Pouvez-vous définir le collectif ?
Nous sommes les enfants du Soleil. Tous les sept, nous avons créé le collectif pour faire de la mise en scène. En fait, quand tu travailles au Cirque du Soleil, tu n’es qu’un interprète, il n’y a pas vraiment de liberté artistique.
Au bout d’un certain temps nous avons eu envie premièrement de créer des spectacles, mais également de dépasser l’esthétique du Cirque du Soleil, ce monde fantasmagorique avec des super-héros aux costumes très flamboyants. Ils ont fait un excellent boulot, mais nous voulions un cirque plus naturel, plus contemporain, plus humain. Pour Loft, notre première création, nous étions dans un appartement en pyjama avec des « vrais gens ».
Pouvez-vous définir brièvement les trois spectacles du Temps Fort Cirque ?
Dans Traces, il s’agissait de se poser une question simple : que laisserons-nous derrière nous pour les générations futures si jamais il y avait un cataclysme, ou quelque chose d’assez grave qui se passait sur Terre ? Des vivres, de la culture, des tableaux, des livres… ?
Patinoire est une porte d’entrée dans le cerveau complètement déjanté de Patrick Léonard (NDLR : interprète de ce solo et autre cofondateur de la compagnie), qui est à la recherche de lui-même.
Cuisine et confessions vient quant à lui interroger la mémoire de nos sens. C’est probablement la première de nos productions où le titre définit le spectacle, puisque ça parle de cuisine et qu’on y fait des confessions !
Pourquoi une coproduction avec le Grand Théâtre de Provence et le CNND de Châteauvallon ?
Les deux structures suivent notre travail depuis presque dix ans, nous collaborons avec eux à plusieurs niveaux et là, ils prennent le risque avec nous, c’est très intéressant pour notre compagnie. Cela permet à notre création de ne pas attendre que les programmateurs l’aient vue pour tourner.
Vous aviez dit que la France est le plus grand bassin mondial de cirque contemporain. Vous le pensez toujours ?
Il doit y avoir 250 ,300 compagnies de cirque en France. Le cirque est entré dans la culture des gens.
Au Canada, il y a une quinzaine de petites compagnies de cirque qui commencent à émerger, grâce au travail des écoles de cirque.
Ici, c’est dramatique, il n’y a pas d’argent pour la culture… Et encore, le Québec est dans une situation favorable par rapport au reste du Canada. Le gouvernement Harper a détruit la culture en quelques années, en diminuant les subventions pour les compagnies de danse, de théâtre. Il a annulé les subventions à l’exportation, les plus importantes pour avoir le contrôle sur ce qui sortait du pays. Il a également bloqué les subventions de certains groupes au prétexte qu’on n’allait pas aider « des spectacles qui crachent sur le Canada. » On commence comme ça et on finit où ? La culture, c’est la culture, et qu’ils soient contre le gouvernement ou pas, les gens doivent s’exprimer.

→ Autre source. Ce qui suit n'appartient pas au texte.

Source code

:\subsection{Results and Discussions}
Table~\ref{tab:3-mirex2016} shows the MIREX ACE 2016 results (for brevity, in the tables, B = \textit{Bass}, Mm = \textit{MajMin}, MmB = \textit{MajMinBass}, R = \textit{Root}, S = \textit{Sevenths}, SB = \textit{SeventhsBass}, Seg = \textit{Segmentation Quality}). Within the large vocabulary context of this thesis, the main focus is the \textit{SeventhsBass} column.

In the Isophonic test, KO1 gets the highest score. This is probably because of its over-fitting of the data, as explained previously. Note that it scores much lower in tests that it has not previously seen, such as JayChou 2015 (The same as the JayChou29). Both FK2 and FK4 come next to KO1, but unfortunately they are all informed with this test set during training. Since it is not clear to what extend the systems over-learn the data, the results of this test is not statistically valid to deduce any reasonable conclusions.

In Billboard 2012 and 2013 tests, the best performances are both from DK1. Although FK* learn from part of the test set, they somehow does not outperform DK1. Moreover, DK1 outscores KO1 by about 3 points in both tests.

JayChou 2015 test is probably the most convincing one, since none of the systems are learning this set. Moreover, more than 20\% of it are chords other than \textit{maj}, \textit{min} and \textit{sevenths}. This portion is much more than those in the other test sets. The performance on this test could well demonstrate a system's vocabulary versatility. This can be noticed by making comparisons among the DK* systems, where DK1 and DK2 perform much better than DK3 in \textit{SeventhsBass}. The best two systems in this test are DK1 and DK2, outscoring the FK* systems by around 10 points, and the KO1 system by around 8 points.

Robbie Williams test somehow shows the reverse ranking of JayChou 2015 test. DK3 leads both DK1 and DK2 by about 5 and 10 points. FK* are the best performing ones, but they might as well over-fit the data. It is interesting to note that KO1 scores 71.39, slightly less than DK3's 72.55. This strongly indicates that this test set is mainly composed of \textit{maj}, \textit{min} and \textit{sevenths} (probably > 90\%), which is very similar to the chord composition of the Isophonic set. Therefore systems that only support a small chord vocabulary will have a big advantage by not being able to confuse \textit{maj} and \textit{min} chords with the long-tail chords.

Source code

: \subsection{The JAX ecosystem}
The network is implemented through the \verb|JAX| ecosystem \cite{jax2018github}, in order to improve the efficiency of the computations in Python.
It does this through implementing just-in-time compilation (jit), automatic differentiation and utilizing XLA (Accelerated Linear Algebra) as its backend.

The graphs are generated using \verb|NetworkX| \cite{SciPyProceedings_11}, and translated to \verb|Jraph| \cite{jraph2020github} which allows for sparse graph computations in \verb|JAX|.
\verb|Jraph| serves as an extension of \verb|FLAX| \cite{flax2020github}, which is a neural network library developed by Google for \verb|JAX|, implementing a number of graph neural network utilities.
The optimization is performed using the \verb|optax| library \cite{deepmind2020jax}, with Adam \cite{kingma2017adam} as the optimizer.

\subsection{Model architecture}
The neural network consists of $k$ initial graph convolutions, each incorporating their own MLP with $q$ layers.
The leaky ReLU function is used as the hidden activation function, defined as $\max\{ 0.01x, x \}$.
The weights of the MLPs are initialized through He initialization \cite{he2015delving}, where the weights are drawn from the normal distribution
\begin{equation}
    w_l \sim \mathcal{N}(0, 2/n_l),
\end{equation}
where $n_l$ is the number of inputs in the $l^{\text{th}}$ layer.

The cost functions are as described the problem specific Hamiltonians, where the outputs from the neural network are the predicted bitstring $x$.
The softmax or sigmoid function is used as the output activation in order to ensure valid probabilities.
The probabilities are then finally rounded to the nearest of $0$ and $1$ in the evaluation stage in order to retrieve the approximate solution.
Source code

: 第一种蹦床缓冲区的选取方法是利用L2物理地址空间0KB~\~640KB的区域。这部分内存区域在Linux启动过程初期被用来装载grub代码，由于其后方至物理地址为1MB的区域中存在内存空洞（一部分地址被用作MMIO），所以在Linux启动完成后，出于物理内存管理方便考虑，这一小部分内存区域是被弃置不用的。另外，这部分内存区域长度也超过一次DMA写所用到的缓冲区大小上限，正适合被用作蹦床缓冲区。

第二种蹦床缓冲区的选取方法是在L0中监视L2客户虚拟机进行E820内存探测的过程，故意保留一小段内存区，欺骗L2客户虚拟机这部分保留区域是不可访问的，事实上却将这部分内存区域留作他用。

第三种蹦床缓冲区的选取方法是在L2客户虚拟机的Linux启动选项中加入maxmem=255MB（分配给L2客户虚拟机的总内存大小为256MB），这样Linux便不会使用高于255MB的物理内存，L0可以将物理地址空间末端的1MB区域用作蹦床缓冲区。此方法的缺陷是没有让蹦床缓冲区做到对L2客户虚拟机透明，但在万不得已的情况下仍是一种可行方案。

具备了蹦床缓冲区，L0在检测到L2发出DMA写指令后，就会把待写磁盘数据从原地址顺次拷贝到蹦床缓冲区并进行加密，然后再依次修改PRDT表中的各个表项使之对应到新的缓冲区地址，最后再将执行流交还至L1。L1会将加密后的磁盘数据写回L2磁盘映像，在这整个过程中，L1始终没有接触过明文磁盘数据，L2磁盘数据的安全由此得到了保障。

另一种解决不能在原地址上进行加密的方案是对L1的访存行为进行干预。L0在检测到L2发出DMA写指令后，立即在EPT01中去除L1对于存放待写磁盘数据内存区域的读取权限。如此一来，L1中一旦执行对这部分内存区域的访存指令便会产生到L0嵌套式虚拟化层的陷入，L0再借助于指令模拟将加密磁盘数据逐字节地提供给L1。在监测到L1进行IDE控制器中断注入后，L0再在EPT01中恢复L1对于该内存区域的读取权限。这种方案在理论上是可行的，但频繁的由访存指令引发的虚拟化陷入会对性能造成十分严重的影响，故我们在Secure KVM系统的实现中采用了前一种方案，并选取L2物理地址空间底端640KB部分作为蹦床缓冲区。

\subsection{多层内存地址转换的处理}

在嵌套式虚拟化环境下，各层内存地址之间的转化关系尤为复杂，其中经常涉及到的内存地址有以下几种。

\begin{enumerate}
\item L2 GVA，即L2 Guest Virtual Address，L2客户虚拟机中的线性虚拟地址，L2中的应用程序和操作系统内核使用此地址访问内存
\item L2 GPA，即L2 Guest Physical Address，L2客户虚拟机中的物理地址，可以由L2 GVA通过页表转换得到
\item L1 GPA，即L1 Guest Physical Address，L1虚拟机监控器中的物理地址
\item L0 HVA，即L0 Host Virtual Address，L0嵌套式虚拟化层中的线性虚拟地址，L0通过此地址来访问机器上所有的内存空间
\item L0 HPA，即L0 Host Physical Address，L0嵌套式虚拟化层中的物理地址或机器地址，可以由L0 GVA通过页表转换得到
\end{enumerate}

Nous avons été les premiers au Canada à obtenir des subventions spécifiques « cirque » sans rentrer dans la catégorie Théâtre ou Danse. Cela n’est pas énorme, mais se battre est important, ne serait-ce que pour les autres petites compagnies qui vont suivre.
Présenter trois de vos spectacles aux formes et aux capacités de plateau différentes dans trois lieux distincts, est-ce une façon de souligner une idée de répertoire ?
Non. Le souci de renouvellement se fait à chaque création. Nous ne faisons pas partie de ces metteurs en scène qui ont une manière, une ligne, nous sommes très éclectiques et nous changeons à chaque création. Et il y a une différence fondamentale avec les compagnies de cirque française, qui font souvent appels à des metteurs en scène de théâtre.
Nous pouvons avoir des spectacles à l’infini qui tournent en même temps. L’intérêt pour nous, c’est de créer.
Le Cirque du Soleil est une énorme machine. A l’opposé, vous avez voulu fonder un cirque à taille humaine. Après dix ans d’existence, treize spectacles et un tel succès, arrivez-vous à conserver cet état d’esprit ?
Ce n’est pas à un cirque à taille humaine que nous voulions, mais des spectacles qui soient plus humains, qui montrent des humains.
Mais c’est une bonne question. En fait, notre vrai challenge est le suivi artistique des spectacles pendant les tournées. Jusqu’à présent, nous y arrivons, enfin… j’espère. L’avantage d être plusieurs metteurs en scène dans la compagnie nous permet de faire plusieurs choses en même temps, de poursuivre plusieurs projets.
Pourquoi la cuisine comme sujet de votre dernière création ?
En fait, il ne s’agit pas de parler de cuisine, mais d’aborder la cuisine comme centre névralgique de la maison, là où se créent les souvenirs, ou se crée la relation à l’autre, à la nourriture. Nous avons tous des souvenirs de bouffe liés à la famille, aux amis, à l’amour…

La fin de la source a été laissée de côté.